WHAT THE TASK REQUIRES - Where does the string "weighted" occur in the records? Copy each line that holds it.

INFORMATION SUPPLIED -

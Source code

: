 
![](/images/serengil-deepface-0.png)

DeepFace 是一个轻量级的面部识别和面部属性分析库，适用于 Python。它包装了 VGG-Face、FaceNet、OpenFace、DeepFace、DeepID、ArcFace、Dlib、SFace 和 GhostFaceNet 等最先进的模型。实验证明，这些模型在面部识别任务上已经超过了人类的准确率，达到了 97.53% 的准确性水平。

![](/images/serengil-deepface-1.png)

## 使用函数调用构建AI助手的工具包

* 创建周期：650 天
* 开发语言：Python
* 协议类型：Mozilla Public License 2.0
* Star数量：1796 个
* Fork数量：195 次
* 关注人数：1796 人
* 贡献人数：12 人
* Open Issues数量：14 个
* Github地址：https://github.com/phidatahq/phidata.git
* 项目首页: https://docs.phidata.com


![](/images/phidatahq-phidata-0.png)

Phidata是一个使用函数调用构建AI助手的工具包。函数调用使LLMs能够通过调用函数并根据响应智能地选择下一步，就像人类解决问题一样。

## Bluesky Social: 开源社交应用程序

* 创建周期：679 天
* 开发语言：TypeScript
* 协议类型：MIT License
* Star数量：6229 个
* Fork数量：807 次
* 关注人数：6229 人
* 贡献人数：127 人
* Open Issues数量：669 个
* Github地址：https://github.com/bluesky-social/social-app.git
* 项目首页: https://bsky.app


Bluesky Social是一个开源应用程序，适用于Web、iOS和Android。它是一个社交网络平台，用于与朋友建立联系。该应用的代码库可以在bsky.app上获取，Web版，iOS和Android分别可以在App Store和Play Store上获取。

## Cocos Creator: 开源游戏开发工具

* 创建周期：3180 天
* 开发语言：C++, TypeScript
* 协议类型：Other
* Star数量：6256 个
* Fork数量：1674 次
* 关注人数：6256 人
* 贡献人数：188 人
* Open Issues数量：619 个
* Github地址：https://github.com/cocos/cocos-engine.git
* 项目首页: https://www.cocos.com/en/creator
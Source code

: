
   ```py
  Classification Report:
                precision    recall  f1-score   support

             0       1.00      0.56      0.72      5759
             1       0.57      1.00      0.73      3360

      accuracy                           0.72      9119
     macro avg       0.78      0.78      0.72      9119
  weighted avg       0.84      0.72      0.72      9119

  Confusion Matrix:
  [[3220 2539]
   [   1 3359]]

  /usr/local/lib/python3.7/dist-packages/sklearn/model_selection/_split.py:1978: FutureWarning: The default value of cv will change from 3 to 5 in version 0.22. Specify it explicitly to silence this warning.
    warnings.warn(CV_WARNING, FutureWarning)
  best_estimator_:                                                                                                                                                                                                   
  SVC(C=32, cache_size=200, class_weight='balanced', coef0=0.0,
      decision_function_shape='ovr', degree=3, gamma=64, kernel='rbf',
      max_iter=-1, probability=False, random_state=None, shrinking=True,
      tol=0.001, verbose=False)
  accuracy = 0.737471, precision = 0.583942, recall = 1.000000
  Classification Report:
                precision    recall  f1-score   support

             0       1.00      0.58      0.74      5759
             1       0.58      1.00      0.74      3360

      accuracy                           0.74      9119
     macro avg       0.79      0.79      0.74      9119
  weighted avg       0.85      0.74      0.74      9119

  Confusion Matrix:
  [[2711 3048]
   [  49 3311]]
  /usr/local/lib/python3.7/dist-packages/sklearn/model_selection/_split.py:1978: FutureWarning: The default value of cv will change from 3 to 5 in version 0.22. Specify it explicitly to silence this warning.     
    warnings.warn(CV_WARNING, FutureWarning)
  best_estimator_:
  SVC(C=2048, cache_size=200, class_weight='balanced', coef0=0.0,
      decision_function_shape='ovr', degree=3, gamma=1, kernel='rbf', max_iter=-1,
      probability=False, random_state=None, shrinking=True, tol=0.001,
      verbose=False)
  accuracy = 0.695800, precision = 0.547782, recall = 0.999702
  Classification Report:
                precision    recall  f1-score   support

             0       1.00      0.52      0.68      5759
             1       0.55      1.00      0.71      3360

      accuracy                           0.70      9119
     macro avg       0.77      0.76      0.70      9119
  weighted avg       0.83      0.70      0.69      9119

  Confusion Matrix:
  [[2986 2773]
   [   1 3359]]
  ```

YOUR RESPONSE -
  weighted avg       0.84      0.72      0.72      9119
  weighted avg       0.85      0.74      0.74      9119
  weighted avg       0.83      0.70      0.69      9119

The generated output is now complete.